P1-ULB + P2-UGent (WP3 coordinator) + P3-RMCA + IP1-UPMC + IP2-UBern
To obtain information of climate fluctuations in the rainforest belt in the recent past, stem discs can be used to establish chronologies of tree ring widths and stable isotopes of C and O. A collection of Pericopsis stem discs from the Kisangani and Yangambi regions should allow the construction of 200+-year long time series of tree ring widths and stable isotopes.
Partners will reconstruct the long-term dynamics of forest vegetation and fire regimes in response to past climate variability (and human impact). Analyses are based on plant pollen and macroscopic (> 150 µm) charcoal preserved in high-quality lake-sediment archives from near the western and eastern periphery of the African rainforest (Cameroon and Uganda). Patterns of similarity and dissimilarity between these two regions’ histories of vegetation change and fire will allow identification of the more prominent climate-change events that must also have affected the central lowland rainforest block.
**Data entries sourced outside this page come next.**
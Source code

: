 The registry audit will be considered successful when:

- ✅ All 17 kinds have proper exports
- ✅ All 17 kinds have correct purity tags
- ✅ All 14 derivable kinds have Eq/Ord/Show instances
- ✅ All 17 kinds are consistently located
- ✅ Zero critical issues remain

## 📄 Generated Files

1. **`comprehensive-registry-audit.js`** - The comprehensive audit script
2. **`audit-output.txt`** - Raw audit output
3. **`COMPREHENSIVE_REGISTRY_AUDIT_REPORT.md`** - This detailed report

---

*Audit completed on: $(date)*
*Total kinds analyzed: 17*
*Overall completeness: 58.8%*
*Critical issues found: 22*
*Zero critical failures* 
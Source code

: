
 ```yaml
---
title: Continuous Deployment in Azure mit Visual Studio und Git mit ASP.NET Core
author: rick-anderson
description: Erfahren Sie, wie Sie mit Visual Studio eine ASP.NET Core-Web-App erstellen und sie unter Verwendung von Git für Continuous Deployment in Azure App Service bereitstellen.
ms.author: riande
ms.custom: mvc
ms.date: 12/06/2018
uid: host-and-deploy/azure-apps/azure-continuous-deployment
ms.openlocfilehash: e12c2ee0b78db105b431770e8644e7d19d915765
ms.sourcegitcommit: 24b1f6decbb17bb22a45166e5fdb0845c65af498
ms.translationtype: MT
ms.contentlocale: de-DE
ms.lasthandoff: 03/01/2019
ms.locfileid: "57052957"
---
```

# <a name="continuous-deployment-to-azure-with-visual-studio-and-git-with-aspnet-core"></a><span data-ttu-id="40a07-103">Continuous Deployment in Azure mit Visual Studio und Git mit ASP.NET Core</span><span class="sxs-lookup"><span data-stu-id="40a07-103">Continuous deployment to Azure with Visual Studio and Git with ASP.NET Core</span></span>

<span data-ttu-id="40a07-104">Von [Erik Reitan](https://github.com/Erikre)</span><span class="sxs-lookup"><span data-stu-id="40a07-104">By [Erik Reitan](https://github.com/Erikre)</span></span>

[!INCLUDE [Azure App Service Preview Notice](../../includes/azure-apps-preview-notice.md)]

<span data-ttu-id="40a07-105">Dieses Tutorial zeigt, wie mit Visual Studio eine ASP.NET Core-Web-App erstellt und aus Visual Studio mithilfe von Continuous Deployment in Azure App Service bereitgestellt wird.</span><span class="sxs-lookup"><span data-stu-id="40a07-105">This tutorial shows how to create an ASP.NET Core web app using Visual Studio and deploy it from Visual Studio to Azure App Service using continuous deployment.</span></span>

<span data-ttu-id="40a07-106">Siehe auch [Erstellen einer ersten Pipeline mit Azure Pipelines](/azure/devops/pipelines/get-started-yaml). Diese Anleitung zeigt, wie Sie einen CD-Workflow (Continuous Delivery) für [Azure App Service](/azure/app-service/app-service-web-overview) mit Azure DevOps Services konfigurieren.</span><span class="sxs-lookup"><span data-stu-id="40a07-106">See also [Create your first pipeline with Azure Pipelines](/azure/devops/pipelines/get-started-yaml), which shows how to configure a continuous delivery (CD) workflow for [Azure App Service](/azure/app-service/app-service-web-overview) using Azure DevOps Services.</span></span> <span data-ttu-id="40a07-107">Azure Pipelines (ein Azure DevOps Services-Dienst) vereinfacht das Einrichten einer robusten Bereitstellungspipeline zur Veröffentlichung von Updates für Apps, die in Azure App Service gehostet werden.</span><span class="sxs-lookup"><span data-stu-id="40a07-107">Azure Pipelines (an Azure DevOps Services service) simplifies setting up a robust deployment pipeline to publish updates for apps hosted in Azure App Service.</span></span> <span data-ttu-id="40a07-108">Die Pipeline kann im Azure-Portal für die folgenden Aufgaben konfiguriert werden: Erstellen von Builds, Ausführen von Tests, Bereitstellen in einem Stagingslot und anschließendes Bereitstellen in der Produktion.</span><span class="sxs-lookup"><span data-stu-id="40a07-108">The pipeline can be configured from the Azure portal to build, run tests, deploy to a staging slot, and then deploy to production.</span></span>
Soil charcoal collections from the D.R.Congo, Cameroon and Uganda will be studied through analyses of stratigraphic distribution, 14C dating and botanical identification. The changes in tree species assemblage inferred from charcoal collected at different depths can then be interpreted as changes in local forest composition through time. Structural and chemical change which occurred during the charcoalification process should also reveal information on the intensity of paleofire event.
Analysis of ∂13C in 14C dated organic matter from soil profiles allows to reconstruct the local succession between forest and savannah habitat through time, because these ecosystems present very different ∂13C values. To identify periods of expansion or decline of the Equatorial forest, both at its margins and through gap formation within it, we will perform ∂13C analyses of organic matter from soil profiles in D.R.Congo, Cameroon and Uganda. The results are then used to validate vegetation reconstructions from model simulations (WP4).